• [Required work]
Say how many lines of the data contain "Experienced", and nothing more.

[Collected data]

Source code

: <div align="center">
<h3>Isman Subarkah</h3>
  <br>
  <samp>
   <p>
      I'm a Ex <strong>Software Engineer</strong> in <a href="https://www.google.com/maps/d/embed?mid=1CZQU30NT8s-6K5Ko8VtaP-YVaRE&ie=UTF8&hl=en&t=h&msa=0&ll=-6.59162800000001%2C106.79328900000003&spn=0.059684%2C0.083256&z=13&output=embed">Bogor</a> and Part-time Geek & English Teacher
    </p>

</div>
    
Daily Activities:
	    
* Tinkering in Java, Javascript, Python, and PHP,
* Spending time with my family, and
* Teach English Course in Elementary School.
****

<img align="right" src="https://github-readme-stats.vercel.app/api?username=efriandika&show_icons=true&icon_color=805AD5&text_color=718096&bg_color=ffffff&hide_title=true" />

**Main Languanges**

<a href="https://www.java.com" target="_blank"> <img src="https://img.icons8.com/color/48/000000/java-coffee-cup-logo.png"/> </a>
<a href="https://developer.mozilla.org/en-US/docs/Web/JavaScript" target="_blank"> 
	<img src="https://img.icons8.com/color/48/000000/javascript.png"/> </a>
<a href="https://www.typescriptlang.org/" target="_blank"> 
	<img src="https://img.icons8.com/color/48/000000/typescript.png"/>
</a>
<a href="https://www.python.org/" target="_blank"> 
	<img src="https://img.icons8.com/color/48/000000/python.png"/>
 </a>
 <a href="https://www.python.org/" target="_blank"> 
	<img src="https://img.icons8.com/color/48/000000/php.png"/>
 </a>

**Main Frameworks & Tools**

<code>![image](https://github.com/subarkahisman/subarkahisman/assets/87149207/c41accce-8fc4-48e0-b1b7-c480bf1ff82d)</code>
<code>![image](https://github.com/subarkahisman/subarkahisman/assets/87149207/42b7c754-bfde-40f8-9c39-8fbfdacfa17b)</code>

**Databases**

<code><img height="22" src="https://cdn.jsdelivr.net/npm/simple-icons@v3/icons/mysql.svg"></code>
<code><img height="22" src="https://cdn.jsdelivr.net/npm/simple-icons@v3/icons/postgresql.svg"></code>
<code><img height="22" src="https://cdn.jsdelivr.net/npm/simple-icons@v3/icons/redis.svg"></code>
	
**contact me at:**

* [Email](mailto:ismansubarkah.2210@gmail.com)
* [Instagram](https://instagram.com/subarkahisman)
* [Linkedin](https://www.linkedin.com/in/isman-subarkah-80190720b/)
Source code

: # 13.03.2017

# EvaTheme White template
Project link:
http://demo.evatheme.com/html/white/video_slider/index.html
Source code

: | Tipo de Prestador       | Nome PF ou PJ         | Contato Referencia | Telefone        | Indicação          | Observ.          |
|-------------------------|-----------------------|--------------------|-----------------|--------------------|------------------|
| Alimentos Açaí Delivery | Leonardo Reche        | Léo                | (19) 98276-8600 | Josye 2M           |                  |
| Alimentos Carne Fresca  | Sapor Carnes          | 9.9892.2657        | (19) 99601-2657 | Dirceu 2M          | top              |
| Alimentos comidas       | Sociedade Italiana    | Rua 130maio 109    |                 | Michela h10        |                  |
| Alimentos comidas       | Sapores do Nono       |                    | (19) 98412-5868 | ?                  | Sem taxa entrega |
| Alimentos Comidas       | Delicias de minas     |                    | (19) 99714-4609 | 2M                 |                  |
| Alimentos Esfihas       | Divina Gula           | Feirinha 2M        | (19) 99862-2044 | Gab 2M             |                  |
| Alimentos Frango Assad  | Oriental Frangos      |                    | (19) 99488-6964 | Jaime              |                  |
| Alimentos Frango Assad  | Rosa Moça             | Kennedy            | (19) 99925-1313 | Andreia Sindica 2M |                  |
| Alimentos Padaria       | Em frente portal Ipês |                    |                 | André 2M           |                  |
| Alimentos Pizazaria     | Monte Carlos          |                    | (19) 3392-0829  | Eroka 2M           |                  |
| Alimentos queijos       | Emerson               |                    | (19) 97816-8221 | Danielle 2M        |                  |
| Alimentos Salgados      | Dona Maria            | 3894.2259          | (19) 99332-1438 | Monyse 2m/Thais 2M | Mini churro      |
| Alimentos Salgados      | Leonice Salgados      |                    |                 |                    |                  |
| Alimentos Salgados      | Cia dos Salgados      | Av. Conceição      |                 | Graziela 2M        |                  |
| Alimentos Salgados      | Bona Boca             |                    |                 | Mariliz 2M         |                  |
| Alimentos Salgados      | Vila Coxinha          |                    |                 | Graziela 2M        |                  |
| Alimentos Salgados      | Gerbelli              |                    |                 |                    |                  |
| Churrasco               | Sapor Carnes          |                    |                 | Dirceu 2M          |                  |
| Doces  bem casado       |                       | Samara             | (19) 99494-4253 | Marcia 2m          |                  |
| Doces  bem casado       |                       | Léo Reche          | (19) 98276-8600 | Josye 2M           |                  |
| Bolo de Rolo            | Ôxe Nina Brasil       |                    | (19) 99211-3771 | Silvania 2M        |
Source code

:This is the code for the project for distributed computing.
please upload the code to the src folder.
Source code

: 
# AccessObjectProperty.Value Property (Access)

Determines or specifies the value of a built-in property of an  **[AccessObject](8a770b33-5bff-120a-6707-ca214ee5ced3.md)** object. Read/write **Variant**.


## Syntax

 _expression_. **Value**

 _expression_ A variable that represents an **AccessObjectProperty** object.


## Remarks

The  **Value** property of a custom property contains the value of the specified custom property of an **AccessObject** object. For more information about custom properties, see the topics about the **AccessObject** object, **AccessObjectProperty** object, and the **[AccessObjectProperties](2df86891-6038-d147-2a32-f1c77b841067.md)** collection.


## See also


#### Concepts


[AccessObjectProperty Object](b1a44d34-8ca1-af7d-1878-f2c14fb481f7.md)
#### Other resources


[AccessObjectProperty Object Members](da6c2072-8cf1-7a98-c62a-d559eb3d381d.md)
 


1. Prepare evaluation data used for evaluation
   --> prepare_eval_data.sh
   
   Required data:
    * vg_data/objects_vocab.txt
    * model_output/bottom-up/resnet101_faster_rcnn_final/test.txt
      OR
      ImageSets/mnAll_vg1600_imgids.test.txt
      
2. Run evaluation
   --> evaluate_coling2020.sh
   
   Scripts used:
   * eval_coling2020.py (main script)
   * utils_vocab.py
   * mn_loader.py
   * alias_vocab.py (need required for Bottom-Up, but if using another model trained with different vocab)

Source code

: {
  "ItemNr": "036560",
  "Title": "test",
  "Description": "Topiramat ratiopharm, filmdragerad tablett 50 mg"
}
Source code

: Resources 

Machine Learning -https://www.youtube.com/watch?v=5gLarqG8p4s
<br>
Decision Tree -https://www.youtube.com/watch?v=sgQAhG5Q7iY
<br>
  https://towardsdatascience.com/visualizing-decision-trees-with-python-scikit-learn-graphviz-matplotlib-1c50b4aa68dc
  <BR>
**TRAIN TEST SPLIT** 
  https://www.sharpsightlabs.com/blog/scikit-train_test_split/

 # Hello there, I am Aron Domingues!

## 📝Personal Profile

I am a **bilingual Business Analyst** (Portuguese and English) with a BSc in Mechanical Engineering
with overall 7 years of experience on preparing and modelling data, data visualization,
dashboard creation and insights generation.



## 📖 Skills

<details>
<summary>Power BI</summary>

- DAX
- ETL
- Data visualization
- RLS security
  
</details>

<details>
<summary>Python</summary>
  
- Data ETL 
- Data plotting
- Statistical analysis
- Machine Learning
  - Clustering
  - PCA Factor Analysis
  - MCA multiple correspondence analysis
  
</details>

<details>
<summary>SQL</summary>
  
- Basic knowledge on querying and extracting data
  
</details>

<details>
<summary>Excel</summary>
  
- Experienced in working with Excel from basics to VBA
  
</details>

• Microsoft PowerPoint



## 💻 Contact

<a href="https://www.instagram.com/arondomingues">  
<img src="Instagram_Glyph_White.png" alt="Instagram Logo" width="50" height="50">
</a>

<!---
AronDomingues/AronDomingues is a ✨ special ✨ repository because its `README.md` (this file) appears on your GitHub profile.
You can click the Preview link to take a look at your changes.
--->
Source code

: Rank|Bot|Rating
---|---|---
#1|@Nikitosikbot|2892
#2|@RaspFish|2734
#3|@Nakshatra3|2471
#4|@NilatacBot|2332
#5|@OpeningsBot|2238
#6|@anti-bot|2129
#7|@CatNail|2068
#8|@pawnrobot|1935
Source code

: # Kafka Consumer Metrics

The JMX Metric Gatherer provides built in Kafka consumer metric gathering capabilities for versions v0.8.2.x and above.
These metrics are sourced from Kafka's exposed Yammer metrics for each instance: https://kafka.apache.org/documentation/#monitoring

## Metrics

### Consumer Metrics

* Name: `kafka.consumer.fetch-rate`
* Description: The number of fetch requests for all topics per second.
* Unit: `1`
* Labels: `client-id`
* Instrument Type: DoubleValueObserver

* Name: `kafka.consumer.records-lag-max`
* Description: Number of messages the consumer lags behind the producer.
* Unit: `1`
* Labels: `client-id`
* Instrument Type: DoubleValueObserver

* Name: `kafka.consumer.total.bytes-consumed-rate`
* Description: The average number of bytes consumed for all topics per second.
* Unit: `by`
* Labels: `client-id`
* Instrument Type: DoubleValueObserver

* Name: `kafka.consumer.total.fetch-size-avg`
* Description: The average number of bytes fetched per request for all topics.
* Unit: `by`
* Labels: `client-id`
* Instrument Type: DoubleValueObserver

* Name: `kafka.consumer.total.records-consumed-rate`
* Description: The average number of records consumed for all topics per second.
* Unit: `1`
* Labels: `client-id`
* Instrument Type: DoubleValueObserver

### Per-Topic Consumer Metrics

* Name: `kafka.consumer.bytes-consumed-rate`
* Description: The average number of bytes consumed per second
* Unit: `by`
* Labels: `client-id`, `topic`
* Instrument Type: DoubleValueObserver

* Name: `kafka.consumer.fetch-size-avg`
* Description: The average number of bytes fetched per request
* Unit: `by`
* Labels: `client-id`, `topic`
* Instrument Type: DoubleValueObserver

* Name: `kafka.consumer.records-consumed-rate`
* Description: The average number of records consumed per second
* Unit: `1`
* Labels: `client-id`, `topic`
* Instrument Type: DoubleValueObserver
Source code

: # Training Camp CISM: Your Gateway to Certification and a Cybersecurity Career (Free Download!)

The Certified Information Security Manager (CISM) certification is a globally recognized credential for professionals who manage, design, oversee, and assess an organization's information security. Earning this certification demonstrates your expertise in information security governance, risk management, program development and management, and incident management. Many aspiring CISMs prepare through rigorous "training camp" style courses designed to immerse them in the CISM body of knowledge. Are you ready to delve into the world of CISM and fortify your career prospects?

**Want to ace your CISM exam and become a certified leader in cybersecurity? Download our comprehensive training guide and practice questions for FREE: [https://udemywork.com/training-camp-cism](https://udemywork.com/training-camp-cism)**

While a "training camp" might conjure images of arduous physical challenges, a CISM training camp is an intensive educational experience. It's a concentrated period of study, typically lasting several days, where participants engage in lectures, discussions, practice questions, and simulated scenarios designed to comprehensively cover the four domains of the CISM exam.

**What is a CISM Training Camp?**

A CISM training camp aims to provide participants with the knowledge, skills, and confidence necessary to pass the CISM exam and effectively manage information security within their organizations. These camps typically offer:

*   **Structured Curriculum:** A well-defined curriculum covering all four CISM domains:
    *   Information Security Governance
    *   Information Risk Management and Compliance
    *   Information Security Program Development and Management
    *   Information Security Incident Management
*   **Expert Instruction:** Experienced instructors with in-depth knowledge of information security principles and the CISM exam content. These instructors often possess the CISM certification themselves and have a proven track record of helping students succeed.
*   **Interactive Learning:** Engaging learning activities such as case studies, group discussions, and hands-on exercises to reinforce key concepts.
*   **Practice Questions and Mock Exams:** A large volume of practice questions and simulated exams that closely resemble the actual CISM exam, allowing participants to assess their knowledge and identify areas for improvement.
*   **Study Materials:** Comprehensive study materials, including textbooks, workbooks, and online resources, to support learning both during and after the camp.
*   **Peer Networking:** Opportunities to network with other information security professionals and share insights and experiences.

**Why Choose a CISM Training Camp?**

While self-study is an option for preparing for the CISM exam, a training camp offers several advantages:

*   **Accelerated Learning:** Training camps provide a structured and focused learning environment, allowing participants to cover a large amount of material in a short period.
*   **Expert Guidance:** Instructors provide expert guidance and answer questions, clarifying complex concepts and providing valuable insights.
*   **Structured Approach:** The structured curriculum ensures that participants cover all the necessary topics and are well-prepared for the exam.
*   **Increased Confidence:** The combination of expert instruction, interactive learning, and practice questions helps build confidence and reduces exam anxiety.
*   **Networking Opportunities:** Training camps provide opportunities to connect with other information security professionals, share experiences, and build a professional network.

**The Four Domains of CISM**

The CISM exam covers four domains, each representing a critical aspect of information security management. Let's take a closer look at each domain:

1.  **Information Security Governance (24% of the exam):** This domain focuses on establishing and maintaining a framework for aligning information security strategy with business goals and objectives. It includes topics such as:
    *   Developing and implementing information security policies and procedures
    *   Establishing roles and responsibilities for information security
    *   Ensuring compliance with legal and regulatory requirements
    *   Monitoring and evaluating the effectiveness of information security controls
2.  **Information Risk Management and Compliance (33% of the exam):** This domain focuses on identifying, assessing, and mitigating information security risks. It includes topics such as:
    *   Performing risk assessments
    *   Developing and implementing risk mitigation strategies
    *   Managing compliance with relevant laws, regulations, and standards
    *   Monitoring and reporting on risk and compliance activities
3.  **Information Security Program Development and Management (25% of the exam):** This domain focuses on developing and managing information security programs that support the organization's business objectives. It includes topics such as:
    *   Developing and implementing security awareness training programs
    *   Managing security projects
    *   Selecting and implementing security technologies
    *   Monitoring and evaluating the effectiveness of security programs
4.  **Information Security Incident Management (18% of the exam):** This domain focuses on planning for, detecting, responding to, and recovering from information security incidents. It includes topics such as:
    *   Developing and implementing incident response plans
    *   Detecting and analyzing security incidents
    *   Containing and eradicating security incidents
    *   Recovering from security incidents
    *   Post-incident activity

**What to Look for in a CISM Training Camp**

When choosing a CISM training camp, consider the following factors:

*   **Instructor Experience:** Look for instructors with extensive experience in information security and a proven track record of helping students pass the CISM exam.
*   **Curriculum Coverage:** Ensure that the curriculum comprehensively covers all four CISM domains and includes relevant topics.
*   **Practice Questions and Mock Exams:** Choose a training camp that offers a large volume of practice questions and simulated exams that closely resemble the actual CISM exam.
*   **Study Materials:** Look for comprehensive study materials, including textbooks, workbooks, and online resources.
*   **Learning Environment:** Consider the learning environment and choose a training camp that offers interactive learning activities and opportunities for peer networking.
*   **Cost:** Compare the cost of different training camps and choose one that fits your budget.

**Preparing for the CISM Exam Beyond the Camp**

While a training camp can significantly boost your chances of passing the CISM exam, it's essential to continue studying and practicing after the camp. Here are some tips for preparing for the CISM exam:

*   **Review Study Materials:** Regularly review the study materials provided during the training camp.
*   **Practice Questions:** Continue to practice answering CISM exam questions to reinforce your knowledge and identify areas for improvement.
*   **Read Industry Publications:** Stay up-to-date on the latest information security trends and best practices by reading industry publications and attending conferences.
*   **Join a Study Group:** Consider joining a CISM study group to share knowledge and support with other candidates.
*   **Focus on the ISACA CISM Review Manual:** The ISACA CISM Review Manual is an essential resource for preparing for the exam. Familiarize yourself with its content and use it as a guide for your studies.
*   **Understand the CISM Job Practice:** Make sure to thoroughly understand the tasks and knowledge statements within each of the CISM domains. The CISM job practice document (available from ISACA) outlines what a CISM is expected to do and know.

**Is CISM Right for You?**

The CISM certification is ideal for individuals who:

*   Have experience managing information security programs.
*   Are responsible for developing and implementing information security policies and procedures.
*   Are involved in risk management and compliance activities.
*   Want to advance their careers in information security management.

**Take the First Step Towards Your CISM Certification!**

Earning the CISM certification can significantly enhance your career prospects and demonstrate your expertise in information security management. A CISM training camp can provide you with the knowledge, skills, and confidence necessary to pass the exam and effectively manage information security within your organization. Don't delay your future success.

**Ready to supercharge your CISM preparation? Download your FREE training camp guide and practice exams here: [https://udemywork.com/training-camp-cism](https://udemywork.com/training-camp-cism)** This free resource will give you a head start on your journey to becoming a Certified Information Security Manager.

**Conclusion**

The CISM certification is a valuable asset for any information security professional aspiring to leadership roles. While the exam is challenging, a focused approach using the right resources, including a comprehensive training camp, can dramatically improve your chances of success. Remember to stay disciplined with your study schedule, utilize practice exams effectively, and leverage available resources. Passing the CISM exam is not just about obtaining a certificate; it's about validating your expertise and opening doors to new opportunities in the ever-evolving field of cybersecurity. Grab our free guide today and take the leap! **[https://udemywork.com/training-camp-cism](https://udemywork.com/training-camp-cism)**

• [Result]
2